[About this exercise] In the records below, find the line with "is the function" and the line with "A distribution function is non-decreasing"; return exactly those lines and every line between them.

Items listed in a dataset
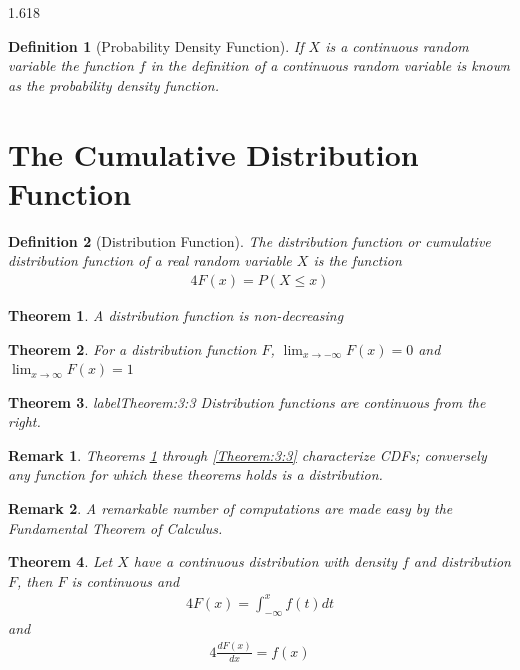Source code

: \documentclass[11pt, oneside]{book}   	%
\newtheorem{definition}{Definition}[chapter]
\newtheorem{remark}{Remark}[chapter]
\newtheorem{theorem}{Theorem}[chapter]
\begin{document}
\begin{spacing}{1.618}
			\begin{definition}[Probability Density Function]
				If $X$ is a continuous random variable the function $f$ in the definition of a continuous random variable is known as the \emph{probability density function}. 
			\end{definition}

	\section{The Cumulative Distribution Function}
	
		\begin{definition}[Distribution Function]
			The \emph{distribution function} or \emph{cumulative distribution function} of a real random variable $X$ is the function 
			\begin{alignat}{4}
				F(x)=P(X\leq x)
			\end{alignat}
		\end{definition}	

		\begin{theorem}\label{Theorem:3:1}
			A distribution function is non-decreasing
		\end{theorem}
		
		\begin{theorem}\label{Theorem:3:2}
			For a distribution function $F$, $\lim_{x\to-\infty}F(x)=0$ and $\lim_{x\to\infty}F(x)=1$
		\end{theorem}

		\begin{theorem}label{Theorem:3:3}
			Distribution functions are continuous from the right.
		\end{theorem}
		
		\begin{remark}
			Theorems \ref{Theorem:3:1} through \ref{Theorem:3:3} characterize CDFs; conversely any function for which these theorems holds is a distribution. 
		\end{remark}
		\begin{remark}
			A remarkable number of computations are made easy by the Fundamental Theorem of Calculus. 
		\end{remark}

		\begin{theorem}
			Let $X$ have a continuous distribution with density $f$ and distribution $F$, then $F$ is continuous and 
			\begin{alignat}{4}
				F(x)=\int_{-\infty}^xf(t)dt
			\end{alignat}
			and
			\begin{alignat}{4}
				\frac{dF(x)}{dx} = f(x)
			\end{alignat}
		\end{theorem}


\end{spacing}
\end{document}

[Expected output]
			The \emph{distribution function} or \emph{cumulative distribution function} of a real random variable $X$ is the function 
			\begin{alignat}{4}
				F(x)=P(X\leq x)
			\end{alignat}
		\end{definition}	

		\begin{theorem}\label{Theorem:3:1}
			A distribution function is non-decreasing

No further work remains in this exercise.